Innanzitutto per la misura della sconfitta. Nei giorni della crisi di governo i sondaggi indicavano il Partito Democratico al 23%, a poco più di un punto da Fratelli d’Italia e con il Movimento 5 Stelle relegato al 10%. I risultati della nottata elettorale invece dicono che il margine tra PD e M5S si è ridotto da 13 a 3.5 punti percentuali, il divario con FdI è diventato incolmabile e il principale partito del centrosinistra è finito persino sotto la soglia psicologica del 20%: poco meglio del voto di quel 4 marzo 2018 che sembrava essere il fondo del barile ma da cui il PD non sembra in grado di risalire.
Ecco, il fantasma del 2018 è uno dei motivi del panico nel centrosinistra. Quel voto sembrava figlio di un’onda inarrestabile a livello mondiale, la stessa che aveva portato la Brexit o Donald Trump; e la risposta del centrosinistra all’epoca, i popcorn di Matteo Renzi, fu esattamente orientata ad aspettare che “la nottata passasse”.
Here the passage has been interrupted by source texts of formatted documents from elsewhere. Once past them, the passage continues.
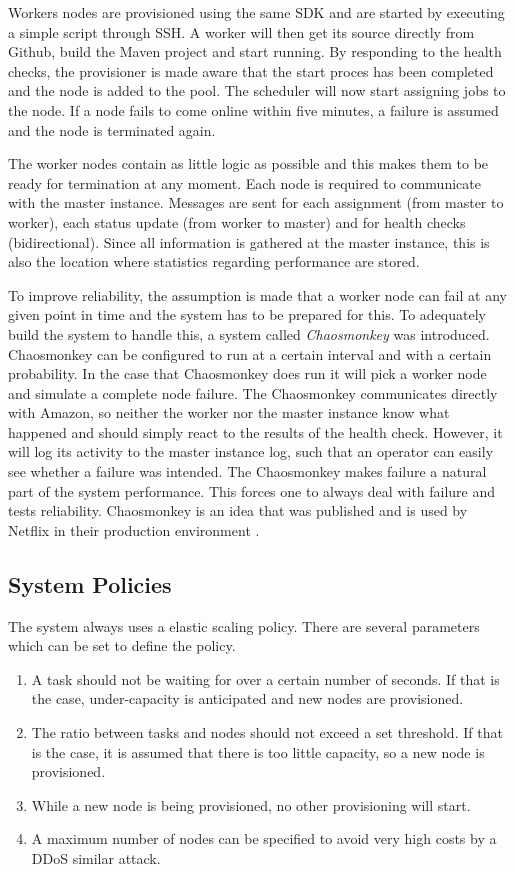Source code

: \documentclass[a4paper]{IEEEtran}
\begin{document}
Workers nodes are provisioned using the same SDK and are started by executing a simple script through SSH.
A worker will then get its source directly from Github, build the Maven project and start running.
By responding to the health checks, the provisioner is made aware that the start proces has been completed and the node is added to the pool. 
The scheduler will now start assigning jobs to the node.
If a node fails to come online within five minutes, a failure is assumed and the node is terminated again.

The worker nodes contain as little logic as possible and this makes them to be ready for termination at any moment.
Each node is required to communicate with the master instance.
Messages are sent for each assignment (from master to worker), each status update (from worker to master) and for health checks (bidirectional).
Since all information is gathered at the master instance, this is also the location where statistics regarding performance are stored.

To improve reliability, the assumption is made that a worker node can fail at any given point in time
and the system has to be prepared for this.
To adequately build the system to handle this, a system called \textit{Chaosmonkey} was introduced.
Chaosmonkey can be configured to run at a certain interval and with a certain probability.
In the case that Chaosmonkey does run it will pick a worker node 
and simulate a complete node failure.
The Chaosmonkey communicates directly with Amazon, so neither the worker nor the master instance know what happened and should simply react to the results of the health check.
However, it will log its activity to the master instance log, such that an operator can easily see whether a failure was intended.
The Chaosmonkey makes failure a natural part of the system performance.
This forces one to always deal with failure and tests reliability.
Chaosmonkey is an idea that was published and is used by Netflix in their production environment \cite{Netflix-cm}.

\subsection{System Policies}

The system always uses a elastic scaling policy. There are several parameters which can be set to define the policy.

\begin{enumerate}
\item A task should not be waiting for over a certain number of seconds.
If that is the case, under-capacity is anticipated and new nodes are provisioned.
\item The ratio between tasks and nodes should not exceed a set threshold. 
If that is the case, it is assumed that there is too little capacity, so a new node is provisioned.
\item While a new node is being provisioned, no other provisioning will start.
\item A maximum number of nodes can be specified to avoid very high costs by a DDoS similar attack.
\end{enumerate}
\end{document}
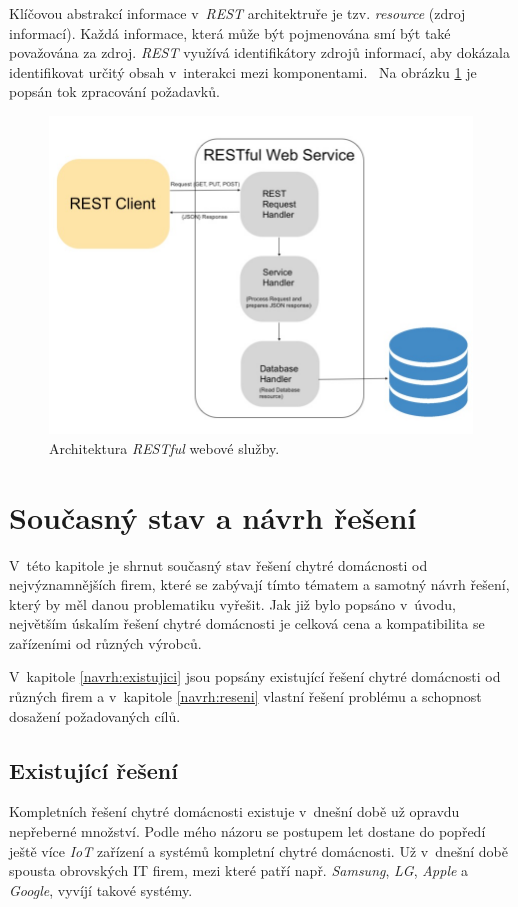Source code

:Klíčovou abstrakcí informace v~\emph{REST} architektruře je tzv. \emph{resource} (zdroj informací).
Každá informace, která může být pojmenována smí být také považována za zdroj.
\emph{REST} využívá identifikátory zdrojů informací, aby dokázala identifikovat určitý obsah v~interakci mezi komponentami.~\cite{restful:info}
Na obrázku \ref{figure:restful} je popsán tok zpracování požadavků.

\begin{figure}[ht]
  \centering
  \includegraphics[width=.59 \linewidth]{obrazky-figures/restful.jpg}
  \caption{Architektura \emph{RESTful} webové služby.~\cite{restful:example}}
  \label{figure:restful}
\end{figure}

\chapter{Současný stav a návrh řešení}
\label{navrh}

V~této kapitole je shrnut současný stav řešení chytré domácnosti od nejvýznamnějších firem, které se zabývají tímto tématem a samotný návrh řešení, který by měl danou problematiku vyřešit.
Jak již bylo popsáno v~úvodu, největším úskalím řešení chytré domácnosti je celková cena a kompatibilita se zařízeními od různých výrobců.

V~kapitole \ref{navrh:existujici} jsou popsány existující řešení chytré domácnosti od různých firem a v~kapitole \ref{navrh:reseni} vlastní řešení problému a schopnost dosažení požadovaných cílů.

\section*{Existující řešení}
\label{navrh:existujici}

Kompletních řešení chytré domácnosti existuje v~dnešní době už opravdu nepřeberné množství. Podle mého názoru se postupem let dostane do popředí ještě více \emph{IoT} zařízení a systémů kompletní chytré domácnosti.
Už v~dnešní době spousta obrovských IT firem, mezi které patří např. \emph{Samsung}, \emph{LG}, \emph{Apple} a \emph{Google}, vyvíjí takové systémy.

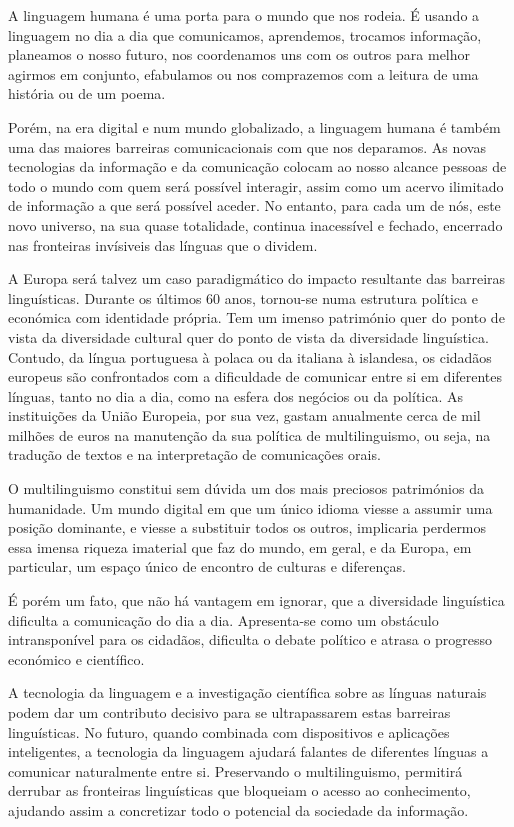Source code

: \begin{multicols}{2}

A linguagem humana é uma porta para o mundo que nos rodeia. É usando a linguagem no dia a dia
que comunicamos, aprendemos, trocamos informação, planeamos o nosso futuro,
nos coordenamos uns com os outros para melhor agirmos em conjunto, efabulamos 
ou nos comprazemos com a leitura de uma história ou de um poema.

Porém, na era digital e num mundo globalizado, a linguagem humana é também 
uma das maiores barreiras comunicacionais com que nos deparamos. 
As novas tecnologias da informação e da comunicação colocam ao nosso alcance
pessoas de todo o mundo com quem será possível interagir, assim como 
um acervo ilimitado de informação a que será possível aceder. No entanto, para cada
um de nós, este novo universo, na sua quase totalidade, continua 
inacessível e fechado, encerrado nas fronteiras invísiveis das línguas que o dividem.

A Europa será talvez um caso paradigmático do impacto resultante das barreiras linguísticas. Durante os últimos 60 anos, tornou-se numa estrutura política e económica com identidade própria. Tem um imenso património quer do ponto de vista da diversidade cultural quer do ponto de vista da diversidade linguística. Contudo, da língua portuguesa à polaca ou da italiana à islandesa, os cidadãos europeus são confrontados com a dificuldade de comunicar entre si em diferentes línguas, tanto no dia a dia, como na esfera dos negócios ou da política. As instituições da União Europeia, por sua vez, gastam anualmente cerca de mil milhões de euros na manutenção da sua política de multilinguismo, ou seja, na tradução de textos e na interpretação de comunicações orais. 

O multilinguismo constitui sem dúvida um dos mais preciosos patrimónios da humanidade. Um mundo digital em que um único idioma viesse a  assumir uma posição dominante, 
e viesse a substituir todos os outros, implicaria perdermos essa imensa riqueza imaterial que faz do mundo, em geral, e da Europa, em particular, 
um espaço único de encontro de culturas e diferenças.

É porém um fato, que não há vantagem em ignorar, que a diversidade linguística dificulta a comunicação do dia a dia. Apresenta-se como um obs\-tá\-cu\-lo intransponível para os cidadãos, dificulta o debate político e atrasa o progresso económico e científico.

A tecnologia da linguagem e a investigação científica sobre as línguas naturais 
podem dar um contributo decisivo para se ultrapassarem estas barreiras linguísticas. 
No futuro, quando combinada com dispositivos e aplicações inteligentes, a tecnologia da linguagem ajudará falantes de diferentes línguas a comunicar naturalmente entre si. 
Preservando o multilinguismo, permitirá derrubar as fronteiras linguísticas que bloqueiam o acesso ao co\-nhe\-ci\-men\-to, 
ajudando assim a concretizar todo o potencial da sociedade da informação. 


\end{multicols}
Poche e sparute voci affermavano, all’epoca e durante tutti questi anni, che se i progressisti fossero rimasti fermi, dopo una prima ondata di “populisti” ne sarebbero arrivati altri, anche più pericolosi. Evidentemente, non sono stati ascoltati.
Il ripetersi della tragedia del 4 marzo, insomma, è la conferma che non basta aspettare tempi migliori, ma è necessario agire per crearli. Per un partito che nella paralisi che non scontenta nessuno trova l’unica via per restare in vita, il panico è legittimo.
La cosa più vicina ad una mossa strategica portata avanti in questi anni, a partire dalla segreteria Zingaretti, è stato l’avvicinamento con il Movimento 5 Stelle. A riguardo, col senno di poi, si potrebbero spendere fiumi di parole. Come sarebbe andata se l’accordo fosse rimasto in piedi? Si poteva fare di più perché accadesse? E di chi è la colpa? Tante vicende, tante domande, direbbe Brecht.
Il dato politico che resta è la scelta di abbandonare la strategia perseguita negli ultimi tre anni sull’altare del draghismo, per poi lasciare comunque quella bandiera ad altri (Calenda-Renzi). Un’ambiguità in mezzo alla quale il PD è rimasto schiacciato.
La campagna elettorale si è conclusa come tutti si aspettavano. Ma nessuno sa, davvero, cosa aspettarsi dai prossimi anni di opposizione. Già si sentono scommesse sulla durata del governo, sulla tenuta della maggioranza, sui litigi tra Meloni e gli alleati. La realtà è che il nascituro governo ha tutte le carte in regola per rimanere al potere per gran parte della legislatura e agire indisturbato. Nel 2011, Silvio Berlusconi aveva già governato per tre anni e mezzo prima di dimettersi, e c’era voluta una crisi internazionale e una bancarotta sfiorata per farlo dimettere. Da allora, la destra dal governo se n’è andata solo quando voleva: nel 2019, con la mossa sconsiderata di Salvini, e nel 2022, quando Forza Italia e Lega si sono riuniti con gioia a Fratelli d’Italia per andare a vincere le elezioni.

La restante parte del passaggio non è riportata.